_PROBLEM DETAILS_
Exactly the lines below from the one with "could be worse!" up to and including the one with "Imagine if the" make up the answer, with nothing else added.
---*---
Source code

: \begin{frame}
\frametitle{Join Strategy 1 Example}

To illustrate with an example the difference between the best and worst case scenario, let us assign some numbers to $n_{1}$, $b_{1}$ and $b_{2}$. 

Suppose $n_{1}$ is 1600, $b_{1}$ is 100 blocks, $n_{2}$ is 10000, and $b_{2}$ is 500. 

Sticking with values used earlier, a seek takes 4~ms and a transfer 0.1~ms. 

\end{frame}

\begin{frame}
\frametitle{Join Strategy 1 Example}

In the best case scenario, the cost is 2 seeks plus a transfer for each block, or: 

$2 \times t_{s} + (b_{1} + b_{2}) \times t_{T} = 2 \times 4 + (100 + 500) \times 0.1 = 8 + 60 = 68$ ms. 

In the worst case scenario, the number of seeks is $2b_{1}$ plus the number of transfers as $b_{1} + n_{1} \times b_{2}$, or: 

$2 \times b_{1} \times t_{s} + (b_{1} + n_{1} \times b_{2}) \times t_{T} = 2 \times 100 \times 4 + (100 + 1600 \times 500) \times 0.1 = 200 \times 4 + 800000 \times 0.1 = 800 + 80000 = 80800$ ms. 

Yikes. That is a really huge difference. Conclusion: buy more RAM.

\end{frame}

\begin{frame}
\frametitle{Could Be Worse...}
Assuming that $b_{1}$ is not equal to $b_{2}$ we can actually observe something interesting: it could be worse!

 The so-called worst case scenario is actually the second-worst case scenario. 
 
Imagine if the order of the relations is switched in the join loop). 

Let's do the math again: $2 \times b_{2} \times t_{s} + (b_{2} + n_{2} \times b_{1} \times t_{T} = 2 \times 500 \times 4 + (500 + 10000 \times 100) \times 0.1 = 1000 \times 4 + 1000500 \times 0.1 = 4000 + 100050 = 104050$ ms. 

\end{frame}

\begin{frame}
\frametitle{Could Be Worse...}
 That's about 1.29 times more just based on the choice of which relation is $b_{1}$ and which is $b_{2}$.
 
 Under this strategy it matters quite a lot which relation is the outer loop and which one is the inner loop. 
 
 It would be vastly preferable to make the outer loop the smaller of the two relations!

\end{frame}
---*---
_RESULT FOR THIS TASK_
Assuming that $b_{1}$ is not equal to $b_{2}$ we can actually observe something interesting: it could be worse!

 The so-called worst case scenario is actually the second-worst case scenario. 
 
Imagine if the order of the relations is switched in the join loop). 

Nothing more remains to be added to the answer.